Top of Source material

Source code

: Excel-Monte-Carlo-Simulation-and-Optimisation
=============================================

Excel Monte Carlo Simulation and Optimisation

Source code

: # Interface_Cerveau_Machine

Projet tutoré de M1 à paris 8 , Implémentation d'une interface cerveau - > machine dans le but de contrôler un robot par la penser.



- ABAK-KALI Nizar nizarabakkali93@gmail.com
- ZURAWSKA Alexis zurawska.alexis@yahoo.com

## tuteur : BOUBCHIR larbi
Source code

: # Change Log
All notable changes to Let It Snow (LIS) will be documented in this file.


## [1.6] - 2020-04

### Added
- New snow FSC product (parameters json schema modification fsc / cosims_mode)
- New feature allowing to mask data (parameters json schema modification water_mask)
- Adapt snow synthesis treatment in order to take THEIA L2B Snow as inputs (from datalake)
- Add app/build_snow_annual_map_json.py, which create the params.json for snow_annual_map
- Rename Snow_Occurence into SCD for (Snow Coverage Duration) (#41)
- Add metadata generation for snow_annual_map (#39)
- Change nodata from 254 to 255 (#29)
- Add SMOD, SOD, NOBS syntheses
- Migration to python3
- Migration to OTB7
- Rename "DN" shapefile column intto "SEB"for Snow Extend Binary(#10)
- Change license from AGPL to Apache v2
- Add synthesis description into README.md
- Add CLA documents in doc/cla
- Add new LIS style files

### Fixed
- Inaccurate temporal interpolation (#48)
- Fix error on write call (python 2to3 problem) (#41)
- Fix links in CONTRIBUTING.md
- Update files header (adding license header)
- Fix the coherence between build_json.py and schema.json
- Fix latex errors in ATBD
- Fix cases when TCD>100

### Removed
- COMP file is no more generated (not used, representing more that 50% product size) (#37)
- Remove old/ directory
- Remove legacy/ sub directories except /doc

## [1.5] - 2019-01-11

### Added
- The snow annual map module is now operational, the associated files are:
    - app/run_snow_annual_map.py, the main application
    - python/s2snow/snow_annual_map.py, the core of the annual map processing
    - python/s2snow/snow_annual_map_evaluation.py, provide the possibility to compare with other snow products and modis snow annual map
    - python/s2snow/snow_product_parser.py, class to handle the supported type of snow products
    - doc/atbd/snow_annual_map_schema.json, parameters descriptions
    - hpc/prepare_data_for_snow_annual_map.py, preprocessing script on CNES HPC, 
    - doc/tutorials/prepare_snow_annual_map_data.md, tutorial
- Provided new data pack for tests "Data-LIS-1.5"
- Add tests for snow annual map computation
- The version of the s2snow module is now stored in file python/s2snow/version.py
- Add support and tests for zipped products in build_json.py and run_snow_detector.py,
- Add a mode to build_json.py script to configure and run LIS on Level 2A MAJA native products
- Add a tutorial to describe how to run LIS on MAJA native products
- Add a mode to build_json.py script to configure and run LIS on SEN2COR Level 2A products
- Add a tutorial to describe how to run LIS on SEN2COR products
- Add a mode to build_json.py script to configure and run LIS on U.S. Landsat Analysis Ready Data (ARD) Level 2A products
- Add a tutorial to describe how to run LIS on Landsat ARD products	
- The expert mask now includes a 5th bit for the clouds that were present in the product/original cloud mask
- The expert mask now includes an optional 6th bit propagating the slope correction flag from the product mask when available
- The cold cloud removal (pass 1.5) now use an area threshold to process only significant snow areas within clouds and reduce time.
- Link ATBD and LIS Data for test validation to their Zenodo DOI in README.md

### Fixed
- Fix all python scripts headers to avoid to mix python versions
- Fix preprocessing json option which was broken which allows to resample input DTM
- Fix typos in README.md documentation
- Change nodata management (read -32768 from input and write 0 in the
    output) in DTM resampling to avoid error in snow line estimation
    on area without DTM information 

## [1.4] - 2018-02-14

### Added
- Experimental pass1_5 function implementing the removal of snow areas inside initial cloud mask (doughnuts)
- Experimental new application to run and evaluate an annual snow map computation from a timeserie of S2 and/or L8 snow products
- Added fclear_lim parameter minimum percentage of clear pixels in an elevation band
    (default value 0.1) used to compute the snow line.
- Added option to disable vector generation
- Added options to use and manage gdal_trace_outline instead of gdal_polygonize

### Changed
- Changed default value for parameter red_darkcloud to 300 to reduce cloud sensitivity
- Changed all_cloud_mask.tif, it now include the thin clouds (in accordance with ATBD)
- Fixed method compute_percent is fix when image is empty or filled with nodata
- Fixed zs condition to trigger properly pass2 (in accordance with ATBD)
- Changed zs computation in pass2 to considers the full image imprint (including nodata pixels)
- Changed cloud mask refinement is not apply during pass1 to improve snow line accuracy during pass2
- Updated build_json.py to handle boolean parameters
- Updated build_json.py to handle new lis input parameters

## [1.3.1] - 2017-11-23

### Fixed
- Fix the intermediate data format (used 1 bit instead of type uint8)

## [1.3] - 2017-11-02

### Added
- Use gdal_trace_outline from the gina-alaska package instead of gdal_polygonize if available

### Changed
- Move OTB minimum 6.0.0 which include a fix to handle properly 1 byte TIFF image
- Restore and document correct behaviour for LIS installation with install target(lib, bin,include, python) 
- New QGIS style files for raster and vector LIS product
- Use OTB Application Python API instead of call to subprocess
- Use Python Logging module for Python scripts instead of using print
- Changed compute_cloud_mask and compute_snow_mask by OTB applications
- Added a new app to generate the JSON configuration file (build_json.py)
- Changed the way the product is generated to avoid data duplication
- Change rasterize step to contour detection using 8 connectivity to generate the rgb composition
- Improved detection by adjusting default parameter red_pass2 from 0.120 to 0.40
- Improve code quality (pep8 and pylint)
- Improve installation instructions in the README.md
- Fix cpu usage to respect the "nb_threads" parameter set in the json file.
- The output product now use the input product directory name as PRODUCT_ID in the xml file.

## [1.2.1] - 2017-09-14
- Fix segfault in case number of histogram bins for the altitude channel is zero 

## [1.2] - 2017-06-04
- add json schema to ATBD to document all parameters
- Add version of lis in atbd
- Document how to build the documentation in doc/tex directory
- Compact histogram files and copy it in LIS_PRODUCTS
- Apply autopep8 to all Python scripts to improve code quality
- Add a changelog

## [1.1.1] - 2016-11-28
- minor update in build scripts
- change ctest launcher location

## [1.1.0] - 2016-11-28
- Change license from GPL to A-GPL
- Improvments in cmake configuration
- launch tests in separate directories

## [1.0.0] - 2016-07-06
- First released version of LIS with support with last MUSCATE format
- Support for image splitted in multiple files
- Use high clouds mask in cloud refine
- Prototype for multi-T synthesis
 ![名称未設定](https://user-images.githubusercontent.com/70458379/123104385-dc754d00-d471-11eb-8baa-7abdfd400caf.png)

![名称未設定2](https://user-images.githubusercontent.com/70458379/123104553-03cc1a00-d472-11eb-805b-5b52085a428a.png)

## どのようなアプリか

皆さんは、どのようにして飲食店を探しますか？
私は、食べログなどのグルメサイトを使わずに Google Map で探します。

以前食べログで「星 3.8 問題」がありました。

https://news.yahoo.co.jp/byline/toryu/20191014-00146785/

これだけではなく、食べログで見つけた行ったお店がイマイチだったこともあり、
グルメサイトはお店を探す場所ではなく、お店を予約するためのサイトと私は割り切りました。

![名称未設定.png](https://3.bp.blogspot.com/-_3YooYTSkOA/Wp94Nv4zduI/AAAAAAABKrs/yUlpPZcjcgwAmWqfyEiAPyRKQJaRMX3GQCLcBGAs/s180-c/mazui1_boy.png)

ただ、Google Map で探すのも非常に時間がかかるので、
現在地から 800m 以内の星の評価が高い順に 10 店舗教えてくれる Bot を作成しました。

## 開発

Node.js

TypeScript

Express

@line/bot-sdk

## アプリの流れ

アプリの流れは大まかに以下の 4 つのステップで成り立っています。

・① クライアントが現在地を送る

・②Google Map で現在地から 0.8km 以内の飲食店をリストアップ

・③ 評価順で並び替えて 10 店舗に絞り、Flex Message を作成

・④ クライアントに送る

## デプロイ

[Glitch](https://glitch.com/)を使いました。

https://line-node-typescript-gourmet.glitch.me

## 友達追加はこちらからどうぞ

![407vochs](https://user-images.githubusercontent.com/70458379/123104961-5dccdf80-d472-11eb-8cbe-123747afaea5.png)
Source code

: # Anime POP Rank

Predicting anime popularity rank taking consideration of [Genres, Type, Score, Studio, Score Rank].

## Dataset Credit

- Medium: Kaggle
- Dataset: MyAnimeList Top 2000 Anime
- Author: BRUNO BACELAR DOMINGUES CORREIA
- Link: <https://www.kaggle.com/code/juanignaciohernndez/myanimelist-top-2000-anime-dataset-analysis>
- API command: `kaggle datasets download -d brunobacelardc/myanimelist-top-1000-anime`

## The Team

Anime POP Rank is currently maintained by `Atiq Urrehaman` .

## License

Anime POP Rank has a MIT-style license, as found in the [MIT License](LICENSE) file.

Bottom of Source material

### Required action
An exact copy of the lines above, from the one containing "- Change rasterize" down to the one containing "## [1.2] - 2017-06-04" and including both, is the whole answer; retype it and nothing else.

### Reply to the exercise
- Change rasterize step to contour detection using 8 connectivity to generate the rgb composition
- Improved detection by adjusting default parameter red_pass2 from 0.120 to 0.40
- Improve code quality (pep8 and pylint)
- Improve installation instructions in the README.md
- Fix cpu usage to respect the "nb_threads" parameter set in the json file.
- The output product now use the input product directory name as PRODUCT_ID in the xml file.

## [1.2.1] - 2017-09-14
- Fix segfault in case number of histogram bins for the altitude channel is zero 

## [1.2] - 2017-06-04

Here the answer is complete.